Top of The data

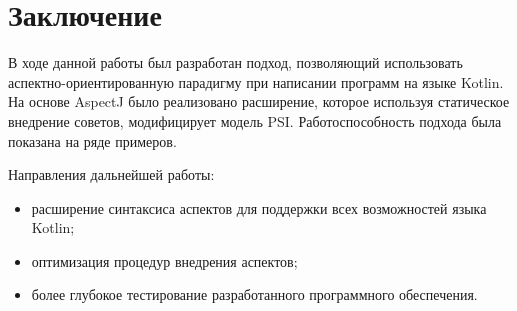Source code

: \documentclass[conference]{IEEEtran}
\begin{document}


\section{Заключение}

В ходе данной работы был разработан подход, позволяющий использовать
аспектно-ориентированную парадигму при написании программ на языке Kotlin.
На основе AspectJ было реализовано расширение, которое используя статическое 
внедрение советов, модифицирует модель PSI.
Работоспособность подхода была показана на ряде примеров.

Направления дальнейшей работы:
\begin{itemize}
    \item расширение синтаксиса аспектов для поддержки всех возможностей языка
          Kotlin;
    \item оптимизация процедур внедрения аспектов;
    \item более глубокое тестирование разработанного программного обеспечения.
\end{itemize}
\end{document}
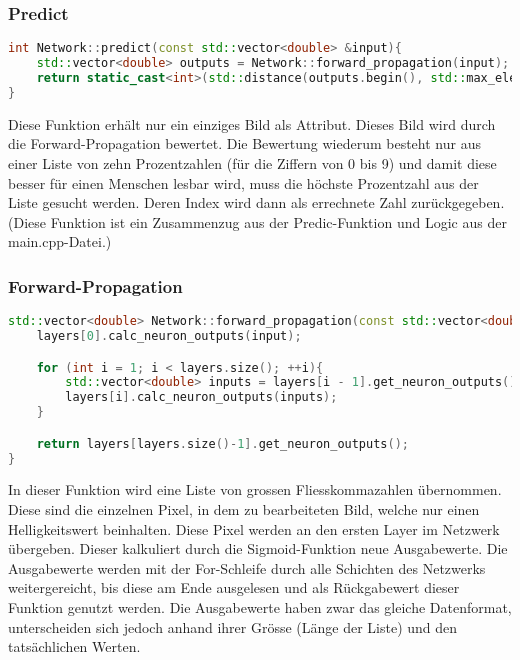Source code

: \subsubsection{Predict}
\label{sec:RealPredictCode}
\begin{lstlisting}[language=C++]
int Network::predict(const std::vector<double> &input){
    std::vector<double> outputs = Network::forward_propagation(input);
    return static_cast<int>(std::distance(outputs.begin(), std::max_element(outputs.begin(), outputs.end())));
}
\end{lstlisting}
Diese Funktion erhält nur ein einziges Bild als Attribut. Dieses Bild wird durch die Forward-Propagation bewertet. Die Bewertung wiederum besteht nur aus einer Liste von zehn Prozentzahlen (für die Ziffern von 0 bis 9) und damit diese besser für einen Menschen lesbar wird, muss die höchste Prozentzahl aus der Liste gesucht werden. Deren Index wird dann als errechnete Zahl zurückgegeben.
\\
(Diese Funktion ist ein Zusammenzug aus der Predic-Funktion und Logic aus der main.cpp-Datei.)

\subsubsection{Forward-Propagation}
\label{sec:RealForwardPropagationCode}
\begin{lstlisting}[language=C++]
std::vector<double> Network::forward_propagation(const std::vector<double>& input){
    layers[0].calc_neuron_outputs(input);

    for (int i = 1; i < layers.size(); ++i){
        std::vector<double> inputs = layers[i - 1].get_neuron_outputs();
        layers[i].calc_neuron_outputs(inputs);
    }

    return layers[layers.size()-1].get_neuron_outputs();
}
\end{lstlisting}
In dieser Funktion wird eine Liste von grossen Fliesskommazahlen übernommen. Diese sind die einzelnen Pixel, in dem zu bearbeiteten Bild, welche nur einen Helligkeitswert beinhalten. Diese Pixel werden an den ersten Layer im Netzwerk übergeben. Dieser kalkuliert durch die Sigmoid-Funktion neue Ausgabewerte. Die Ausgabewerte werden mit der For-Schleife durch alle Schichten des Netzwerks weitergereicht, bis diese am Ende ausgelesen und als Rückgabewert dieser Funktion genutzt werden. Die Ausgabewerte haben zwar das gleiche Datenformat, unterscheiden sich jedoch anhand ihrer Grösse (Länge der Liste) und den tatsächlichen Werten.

Bottom of The data

● Task details:
Leaving out every picture, repeat the records above exactly as they stand.

● Solution:
Source code

: \documentclass[conference]{IEEEtran}
\begin{document}


\section{Заключение}

В ходе данной работы был разработан подход, позволяющий использовать
аспектно-ориентированную парадигму при написании программ на языке Kotlin.
На основе AspectJ было реализовано расширение, которое используя статическое 
внедрение советов, модифицирует модель PSI.
Работоспособность подхода была показана на ряде примеров.

Направления дальнейшей работы:
\begin{itemize}
    \item расширение синтаксиса аспектов для поддержки всех возможностей языка
          Kotlin;
    \item оптимизация процедур внедрения аспектов;
    \item более глубокое тестирование разработанного программного обеспечения.
\end{itemize}
\end{document}
Source code

: \subsubsection{Predict}
\label{sec:RealPredictCode}
\begin{lstlisting}[language=C++]
int Network::predict(const std::vector<double> &input){
    std::vector<double> outputs = Network::forward_propagation(input);
    return static_cast<int>(std::distance(outputs.begin(), std::max_element(outputs.begin(), outputs.end())));
}
\end{lstlisting}
Diese Funktion erhält nur ein einziges Bild als Attribut. Dieses Bild wird durch die Forward-Propagation bewertet. Die Bewertung wiederum besteht nur aus einer Liste von zehn Prozentzahlen (für die Ziffern von 0 bis 9) und damit diese besser für einen Menschen lesbar wird, muss die höchste Prozentzahl aus der Liste gesucht werden. Deren Index wird dann als errechnete Zahl zurückgegeben.
\\
(Diese Funktion ist ein Zusammenzug aus der Predic-Funktion und Logic aus der main.cpp-Datei.)

\subsubsection{Forward-Propagation}
\label{sec:RealForwardPropagationCode}
\begin{lstlisting}[language=C++]
std::vector<double> Network::forward_propagation(const std::vector<double>& input){
    layers[0].calc_neuron_outputs(input);

    for (int i = 1; i < layers.size(); ++i){
        std::vector<double> inputs = layers[i - 1].get_neuron_outputs();
        layers[i].calc_neuron_outputs(inputs);
    }

    return layers[layers.size()-1].get_neuron_outputs();
}
\end{lstlisting}
In dieser Funktion wird eine Liste von grossen Fliesskommazahlen übernommen. Diese sind die einzelnen Pixel, in dem zu bearbeiteten Bild, welche nur einen Helligkeitswert beinhalten. Diese Pixel werden an den ersten Layer im Netzwerk übergeben. Dieser kalkuliert durch die Sigmoid-Funktion neue Ausgabewerte. Die Ausgabewerte werden mit der For-Schleife durch alle Schichten des Netzwerks weitergereicht, bis diese am Ende ausgelesen und als Rückgabewert dieser Funktion genutzt werden. Die Ausgabewerte haben zwar das gleiche Datenformat, unterscheiden sich jedoch anhand ihrer Grösse (Länge der Liste) und den tatsächlichen Werten.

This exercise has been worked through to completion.